BANGKOK — A leading pro-military party said Thursday it will reserve key ministerial posts for its members, reversing earlier talks of distributing them to their allies.
A day after Phalang Pracharath won its place as the core party in the next government, two party officials said the lucrative portfolios leading the Commerce, Labor, and Agricultural ministries must be retained for their party – not any of its coalition members.
“Phalang Pracharath Party should have the most important ministries that oversee basic infrastructure and develop the transportation system … and solve problems related to farmers’ crops,” Phalang Pracharath MP Sira Jenraka said at a party meeting today.
Sira said the party needs to maintain control over those ministries to continue policies already laid down by junta chairman Gen. Prayuth Chan-ocha.
“If Phalang Pracharath Party does not manage those ministries which can genuinely connect with the people and work for them, there will be long-term problems,” he said.
Another Phalang Pracharath MP, Anucha Noiwong, also urged Gen. Prayuth to pick a trusted person for the influential position of agriculture minister.
“In order to alleviate the public’s suffering, we need to have someone from our own party take the post of Agriculture Minister,” Anucha told the meeting. “As head of the government, the Prime Minister has the power to decide who is appropriate for the job.”
Phalang Pracharath’s claims over the three ministries – known in media lingo as “Premium Ministries” due to their massive budgets and all-important roles in the administration – rattled some observers because media reports had suggested those posts were promised to partner parties like the Democrats and Bhumjaithai.
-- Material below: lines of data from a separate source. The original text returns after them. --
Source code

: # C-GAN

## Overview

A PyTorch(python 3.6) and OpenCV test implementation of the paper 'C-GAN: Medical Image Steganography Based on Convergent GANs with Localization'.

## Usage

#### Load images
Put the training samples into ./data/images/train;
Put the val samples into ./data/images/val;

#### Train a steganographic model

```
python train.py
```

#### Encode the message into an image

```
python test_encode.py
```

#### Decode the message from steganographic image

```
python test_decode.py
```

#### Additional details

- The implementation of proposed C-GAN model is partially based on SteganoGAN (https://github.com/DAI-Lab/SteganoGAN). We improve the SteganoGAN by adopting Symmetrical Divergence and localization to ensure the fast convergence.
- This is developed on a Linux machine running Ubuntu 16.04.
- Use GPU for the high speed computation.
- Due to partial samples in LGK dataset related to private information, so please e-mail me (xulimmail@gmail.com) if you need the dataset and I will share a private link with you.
A report on Bright TV yesterday quoted a source as saying that the Democrats and Bhumjaithai were supposed to divide both the three ministerial posts and deputy prime minister roles among themselves, but that the deal has been taken off the table by Phalang Pracharath.
When questioned about the alleged betrayal, Democrat leader Jurin Laksanawisit said it was too early to comment.
“I don’t want to say anything now, because I think everything will go the way we negotiated,” Jurin told reporters.